Goal of the exercise
Restate word for word the lines of the entries below, starting with the line that holds "prefix. The iterated" and ending with the line that holds "in its right-morphism", and no others.

Source data: Begin

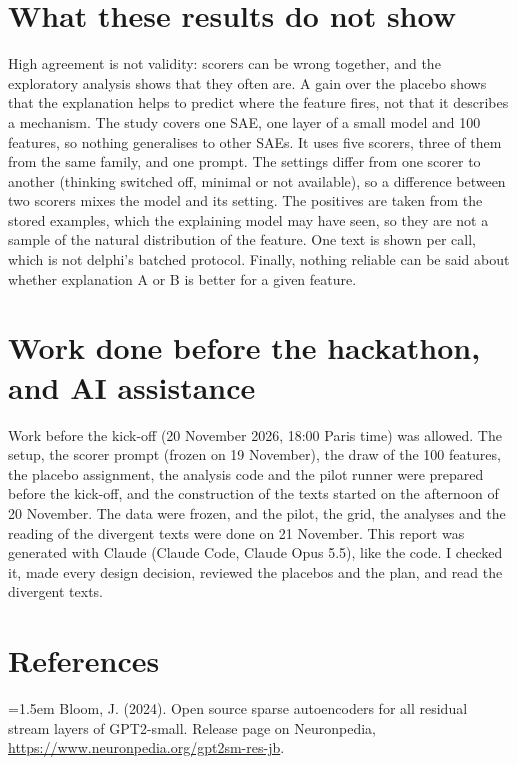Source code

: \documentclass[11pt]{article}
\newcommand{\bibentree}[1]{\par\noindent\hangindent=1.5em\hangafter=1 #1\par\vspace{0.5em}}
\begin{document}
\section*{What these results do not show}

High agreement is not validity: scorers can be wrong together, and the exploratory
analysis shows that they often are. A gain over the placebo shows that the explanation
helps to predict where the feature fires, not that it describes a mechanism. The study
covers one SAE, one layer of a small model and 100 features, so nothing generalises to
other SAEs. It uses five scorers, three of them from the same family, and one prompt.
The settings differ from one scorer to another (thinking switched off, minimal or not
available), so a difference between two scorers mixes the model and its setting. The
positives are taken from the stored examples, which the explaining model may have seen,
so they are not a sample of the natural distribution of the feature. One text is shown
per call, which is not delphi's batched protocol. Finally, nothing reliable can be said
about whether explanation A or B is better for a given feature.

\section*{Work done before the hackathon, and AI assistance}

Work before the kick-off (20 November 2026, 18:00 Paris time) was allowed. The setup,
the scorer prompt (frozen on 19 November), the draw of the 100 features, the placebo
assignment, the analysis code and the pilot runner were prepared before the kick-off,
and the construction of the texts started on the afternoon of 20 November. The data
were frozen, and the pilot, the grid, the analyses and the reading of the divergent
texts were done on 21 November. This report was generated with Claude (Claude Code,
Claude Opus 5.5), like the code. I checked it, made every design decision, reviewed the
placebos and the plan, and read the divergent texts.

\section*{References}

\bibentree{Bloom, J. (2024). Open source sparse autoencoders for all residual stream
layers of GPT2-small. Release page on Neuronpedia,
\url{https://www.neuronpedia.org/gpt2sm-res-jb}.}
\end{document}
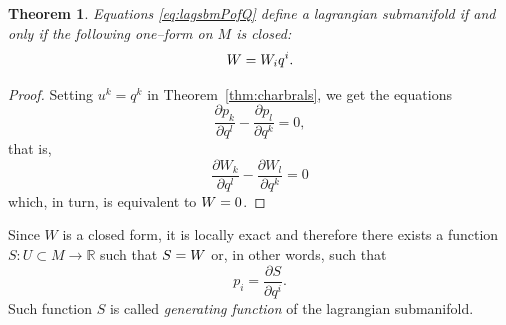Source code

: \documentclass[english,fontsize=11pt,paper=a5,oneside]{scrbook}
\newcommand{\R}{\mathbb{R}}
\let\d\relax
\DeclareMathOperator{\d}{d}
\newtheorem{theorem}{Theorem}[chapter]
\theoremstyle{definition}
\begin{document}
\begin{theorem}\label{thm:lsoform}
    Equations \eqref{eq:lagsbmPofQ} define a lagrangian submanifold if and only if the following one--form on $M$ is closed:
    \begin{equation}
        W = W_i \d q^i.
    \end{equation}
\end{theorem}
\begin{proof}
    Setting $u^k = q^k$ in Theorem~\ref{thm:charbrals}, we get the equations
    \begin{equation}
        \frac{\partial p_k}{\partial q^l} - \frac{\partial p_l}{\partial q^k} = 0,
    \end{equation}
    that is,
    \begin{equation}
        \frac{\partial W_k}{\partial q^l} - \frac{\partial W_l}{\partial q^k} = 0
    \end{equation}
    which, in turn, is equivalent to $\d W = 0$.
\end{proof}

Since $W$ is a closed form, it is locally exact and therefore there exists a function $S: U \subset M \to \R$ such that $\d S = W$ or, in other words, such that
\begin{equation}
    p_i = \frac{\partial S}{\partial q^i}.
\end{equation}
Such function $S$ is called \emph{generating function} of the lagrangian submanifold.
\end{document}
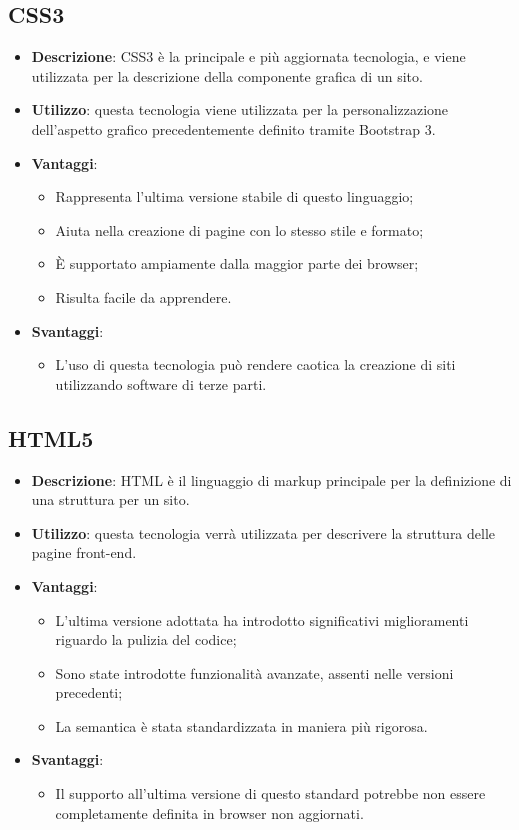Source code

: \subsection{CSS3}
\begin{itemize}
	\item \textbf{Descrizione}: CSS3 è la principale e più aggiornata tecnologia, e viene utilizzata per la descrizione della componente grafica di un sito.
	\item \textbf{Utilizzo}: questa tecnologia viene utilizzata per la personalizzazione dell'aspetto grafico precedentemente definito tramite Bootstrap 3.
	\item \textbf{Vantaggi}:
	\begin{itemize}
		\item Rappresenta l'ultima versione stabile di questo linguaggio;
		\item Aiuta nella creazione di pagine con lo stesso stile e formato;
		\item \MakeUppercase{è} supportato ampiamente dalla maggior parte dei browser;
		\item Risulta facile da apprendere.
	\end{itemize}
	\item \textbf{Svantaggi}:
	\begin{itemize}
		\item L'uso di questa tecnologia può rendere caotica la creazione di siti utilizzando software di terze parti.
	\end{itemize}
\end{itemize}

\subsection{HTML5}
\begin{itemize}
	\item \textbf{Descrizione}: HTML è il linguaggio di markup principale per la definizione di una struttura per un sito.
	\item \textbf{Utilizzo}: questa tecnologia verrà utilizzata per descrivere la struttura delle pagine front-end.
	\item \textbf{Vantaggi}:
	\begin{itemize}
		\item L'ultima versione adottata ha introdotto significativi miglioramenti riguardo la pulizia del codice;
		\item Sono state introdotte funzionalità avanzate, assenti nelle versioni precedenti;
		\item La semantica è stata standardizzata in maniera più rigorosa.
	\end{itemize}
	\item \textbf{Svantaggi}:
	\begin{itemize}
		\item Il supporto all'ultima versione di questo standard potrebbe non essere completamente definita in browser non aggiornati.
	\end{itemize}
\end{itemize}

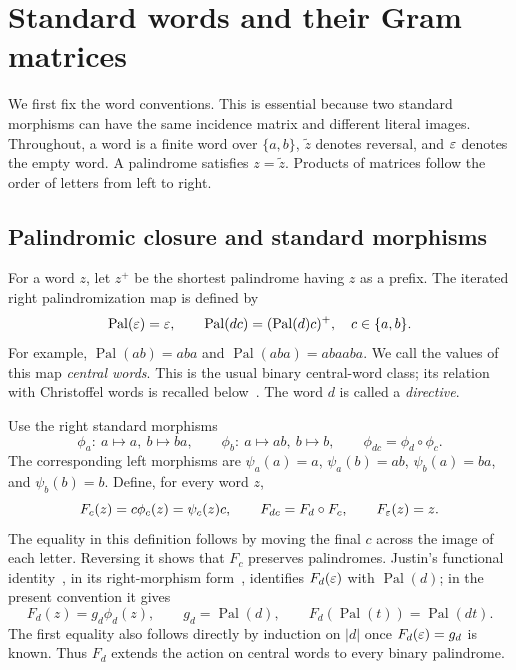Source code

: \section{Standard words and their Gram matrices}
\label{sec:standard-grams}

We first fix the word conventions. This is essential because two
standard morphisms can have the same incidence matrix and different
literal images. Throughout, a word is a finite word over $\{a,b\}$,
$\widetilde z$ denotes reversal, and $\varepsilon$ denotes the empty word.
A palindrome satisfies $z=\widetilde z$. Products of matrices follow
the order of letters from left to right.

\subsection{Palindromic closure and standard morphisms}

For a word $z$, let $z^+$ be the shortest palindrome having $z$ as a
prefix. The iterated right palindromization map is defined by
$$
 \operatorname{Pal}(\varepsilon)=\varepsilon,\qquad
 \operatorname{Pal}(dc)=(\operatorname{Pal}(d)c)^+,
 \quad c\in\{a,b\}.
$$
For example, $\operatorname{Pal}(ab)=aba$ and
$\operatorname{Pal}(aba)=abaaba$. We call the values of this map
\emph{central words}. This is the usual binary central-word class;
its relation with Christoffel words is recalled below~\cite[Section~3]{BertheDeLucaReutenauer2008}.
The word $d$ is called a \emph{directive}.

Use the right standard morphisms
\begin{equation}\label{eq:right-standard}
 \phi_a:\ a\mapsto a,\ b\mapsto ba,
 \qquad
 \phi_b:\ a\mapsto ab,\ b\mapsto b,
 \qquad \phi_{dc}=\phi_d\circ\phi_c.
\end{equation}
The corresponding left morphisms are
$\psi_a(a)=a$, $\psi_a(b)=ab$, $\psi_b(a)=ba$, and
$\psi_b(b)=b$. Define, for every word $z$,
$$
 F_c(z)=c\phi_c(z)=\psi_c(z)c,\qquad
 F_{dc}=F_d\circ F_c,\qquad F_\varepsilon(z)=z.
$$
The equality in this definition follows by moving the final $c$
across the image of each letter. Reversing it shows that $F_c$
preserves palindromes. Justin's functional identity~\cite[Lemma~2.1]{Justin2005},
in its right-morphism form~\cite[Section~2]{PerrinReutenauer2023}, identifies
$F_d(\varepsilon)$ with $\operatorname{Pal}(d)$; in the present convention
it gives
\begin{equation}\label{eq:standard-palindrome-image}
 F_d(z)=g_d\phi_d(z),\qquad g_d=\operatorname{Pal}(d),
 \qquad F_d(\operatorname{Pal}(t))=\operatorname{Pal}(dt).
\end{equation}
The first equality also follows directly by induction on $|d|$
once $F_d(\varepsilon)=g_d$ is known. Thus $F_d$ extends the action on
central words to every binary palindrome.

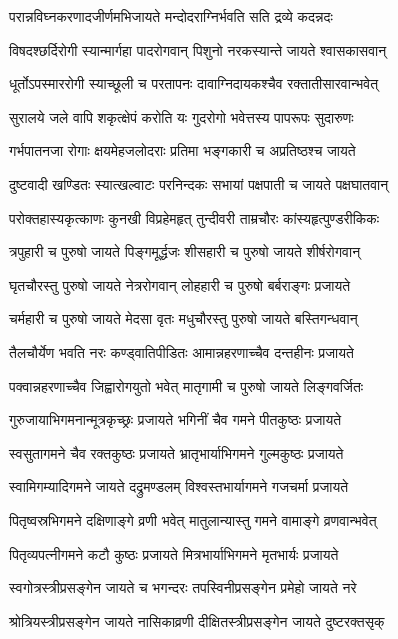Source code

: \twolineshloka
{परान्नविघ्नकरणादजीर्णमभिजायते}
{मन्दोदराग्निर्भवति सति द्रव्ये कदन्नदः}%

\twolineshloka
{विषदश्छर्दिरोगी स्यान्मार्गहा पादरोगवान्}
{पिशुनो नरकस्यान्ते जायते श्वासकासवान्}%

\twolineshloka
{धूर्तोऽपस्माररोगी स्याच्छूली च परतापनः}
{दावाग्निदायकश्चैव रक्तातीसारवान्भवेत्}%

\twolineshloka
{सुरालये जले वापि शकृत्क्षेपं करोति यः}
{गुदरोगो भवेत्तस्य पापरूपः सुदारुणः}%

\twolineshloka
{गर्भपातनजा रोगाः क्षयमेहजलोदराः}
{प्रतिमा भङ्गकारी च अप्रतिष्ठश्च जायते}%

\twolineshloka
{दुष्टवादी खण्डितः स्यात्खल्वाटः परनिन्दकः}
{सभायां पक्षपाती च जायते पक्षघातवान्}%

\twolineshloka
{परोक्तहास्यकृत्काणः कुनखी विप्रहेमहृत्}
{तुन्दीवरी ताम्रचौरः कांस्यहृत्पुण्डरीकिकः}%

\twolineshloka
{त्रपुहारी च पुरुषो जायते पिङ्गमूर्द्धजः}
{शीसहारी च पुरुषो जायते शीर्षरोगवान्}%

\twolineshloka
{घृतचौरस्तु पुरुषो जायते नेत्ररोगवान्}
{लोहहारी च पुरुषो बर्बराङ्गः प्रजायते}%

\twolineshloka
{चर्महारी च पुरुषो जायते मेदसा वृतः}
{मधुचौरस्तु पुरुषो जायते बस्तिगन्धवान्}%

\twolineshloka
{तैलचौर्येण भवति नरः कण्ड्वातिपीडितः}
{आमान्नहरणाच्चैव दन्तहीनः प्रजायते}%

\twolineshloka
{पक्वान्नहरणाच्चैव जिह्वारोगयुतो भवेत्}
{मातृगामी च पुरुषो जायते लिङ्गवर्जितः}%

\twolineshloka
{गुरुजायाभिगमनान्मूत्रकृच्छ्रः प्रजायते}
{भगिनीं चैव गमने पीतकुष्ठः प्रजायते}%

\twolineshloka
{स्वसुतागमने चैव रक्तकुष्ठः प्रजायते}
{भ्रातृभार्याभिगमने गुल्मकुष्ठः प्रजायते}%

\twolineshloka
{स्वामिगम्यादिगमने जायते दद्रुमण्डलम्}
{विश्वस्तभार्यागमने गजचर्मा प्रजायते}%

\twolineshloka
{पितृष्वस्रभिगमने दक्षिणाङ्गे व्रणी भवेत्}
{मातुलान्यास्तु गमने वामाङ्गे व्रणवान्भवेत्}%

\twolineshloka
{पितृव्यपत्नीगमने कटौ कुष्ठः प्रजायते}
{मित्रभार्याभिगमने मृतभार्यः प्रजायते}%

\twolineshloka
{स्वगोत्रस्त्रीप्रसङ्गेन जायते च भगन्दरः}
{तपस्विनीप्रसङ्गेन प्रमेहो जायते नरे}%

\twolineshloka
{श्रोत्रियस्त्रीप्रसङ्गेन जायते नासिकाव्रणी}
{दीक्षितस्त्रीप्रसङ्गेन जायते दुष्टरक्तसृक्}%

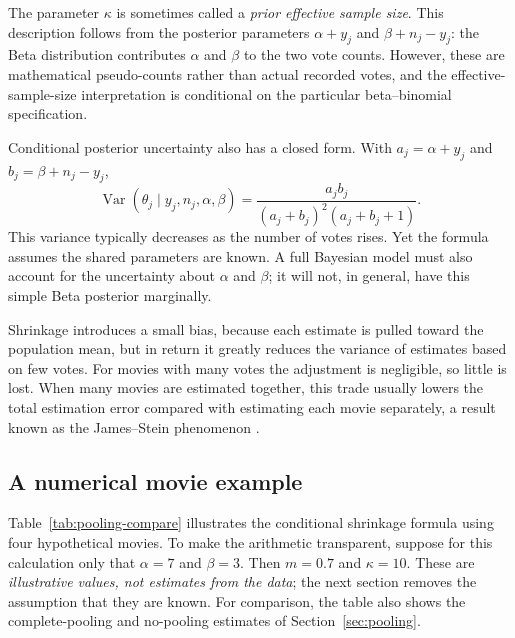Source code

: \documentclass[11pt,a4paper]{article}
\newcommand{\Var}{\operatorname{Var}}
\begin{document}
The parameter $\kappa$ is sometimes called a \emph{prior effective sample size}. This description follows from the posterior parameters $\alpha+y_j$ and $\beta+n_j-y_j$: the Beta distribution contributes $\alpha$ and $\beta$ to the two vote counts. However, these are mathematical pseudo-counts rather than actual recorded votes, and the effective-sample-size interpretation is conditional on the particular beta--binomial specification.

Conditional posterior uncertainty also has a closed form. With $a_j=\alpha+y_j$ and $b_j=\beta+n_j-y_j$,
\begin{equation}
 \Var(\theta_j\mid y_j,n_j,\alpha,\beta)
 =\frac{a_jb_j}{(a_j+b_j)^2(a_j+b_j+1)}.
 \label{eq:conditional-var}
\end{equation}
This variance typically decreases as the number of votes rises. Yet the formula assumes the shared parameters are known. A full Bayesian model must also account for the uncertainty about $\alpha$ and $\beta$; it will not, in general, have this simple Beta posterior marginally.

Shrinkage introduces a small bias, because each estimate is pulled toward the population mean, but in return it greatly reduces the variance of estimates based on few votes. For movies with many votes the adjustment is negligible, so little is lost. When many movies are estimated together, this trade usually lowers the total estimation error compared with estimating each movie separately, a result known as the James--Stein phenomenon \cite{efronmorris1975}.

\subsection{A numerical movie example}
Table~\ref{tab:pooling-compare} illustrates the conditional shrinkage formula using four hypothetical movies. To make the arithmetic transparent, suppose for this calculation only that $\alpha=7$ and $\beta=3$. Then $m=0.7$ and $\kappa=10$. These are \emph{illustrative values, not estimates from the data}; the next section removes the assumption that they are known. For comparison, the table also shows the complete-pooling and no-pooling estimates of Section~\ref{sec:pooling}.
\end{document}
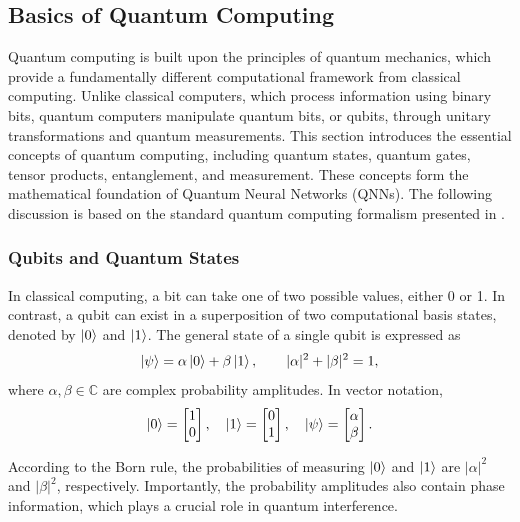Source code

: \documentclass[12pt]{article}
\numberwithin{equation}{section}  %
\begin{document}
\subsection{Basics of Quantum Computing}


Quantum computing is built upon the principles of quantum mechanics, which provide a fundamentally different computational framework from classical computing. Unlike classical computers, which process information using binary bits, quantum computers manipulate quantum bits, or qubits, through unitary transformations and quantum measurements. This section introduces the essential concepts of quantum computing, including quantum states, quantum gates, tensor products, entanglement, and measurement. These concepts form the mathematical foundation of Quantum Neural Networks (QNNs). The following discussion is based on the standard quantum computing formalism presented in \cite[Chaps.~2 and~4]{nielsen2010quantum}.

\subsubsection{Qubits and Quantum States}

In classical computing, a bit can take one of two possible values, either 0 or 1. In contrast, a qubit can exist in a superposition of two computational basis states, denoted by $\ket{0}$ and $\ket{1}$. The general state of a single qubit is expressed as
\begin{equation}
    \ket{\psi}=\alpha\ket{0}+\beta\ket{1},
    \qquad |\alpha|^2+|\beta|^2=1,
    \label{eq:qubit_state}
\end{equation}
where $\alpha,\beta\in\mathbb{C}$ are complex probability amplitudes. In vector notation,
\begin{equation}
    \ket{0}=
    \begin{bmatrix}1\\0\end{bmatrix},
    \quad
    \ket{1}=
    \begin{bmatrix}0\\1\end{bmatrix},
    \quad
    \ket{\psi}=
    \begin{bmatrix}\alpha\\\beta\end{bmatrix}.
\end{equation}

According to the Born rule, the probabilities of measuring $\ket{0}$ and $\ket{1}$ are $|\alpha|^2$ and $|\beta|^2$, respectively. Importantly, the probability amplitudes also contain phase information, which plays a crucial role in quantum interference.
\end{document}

Source data: End

Solution to the problem
prefix. The iterated right palindromization map is defined by
$$
 \operatorname{Pal}(\varepsilon)=\varepsilon,\qquad
 \operatorname{Pal}(dc)=(\operatorname{Pal}(d)c)^+,
 \quad c\in\{a,b\}.
$$
For example, $\operatorname{Pal}(ab)=aba$ and
$\operatorname{Pal}(aba)=abaaba$. We call the values of this map
\emph{central words}. This is the usual binary central-word class;
its relation with Christoffel words is recalled below~\cite[Section~3]{BertheDeLucaReutenauer2008}.
The word $d$ is called a \emph{directive}.

Use the right standard morphisms
\begin{equation}\label{eq:right-standard}
 \phi_a:\ a\mapsto a,\ b\mapsto ba,
 \qquad
 \phi_b:\ a\mapsto ab,\ b\mapsto b,
 \qquad \phi_{dc}=\phi_d\circ\phi_c.
\end{equation}
The corresponding left morphisms are
$\psi_a(a)=a$, $\psi_a(b)=ab$, $\psi_b(a)=ba$, and
$\psi_b(b)=b$. Define, for every word $z$,
$$
 F_c(z)=c\phi_c(z)=\psi_c(z)c,\qquad
 F_{dc}=F_d\circ F_c,\qquad F_\varepsilon(z)=z.
$$
The equality in this definition follows by moving the final $c$
across the image of each letter. Reversing it shows that $F_c$
preserves palindromes. Justin's functional identity~\cite[Lemma~2.1]{Justin2005},
in its right-morphism form~\cite[Section~2]{PerrinReutenauer2023}, identifies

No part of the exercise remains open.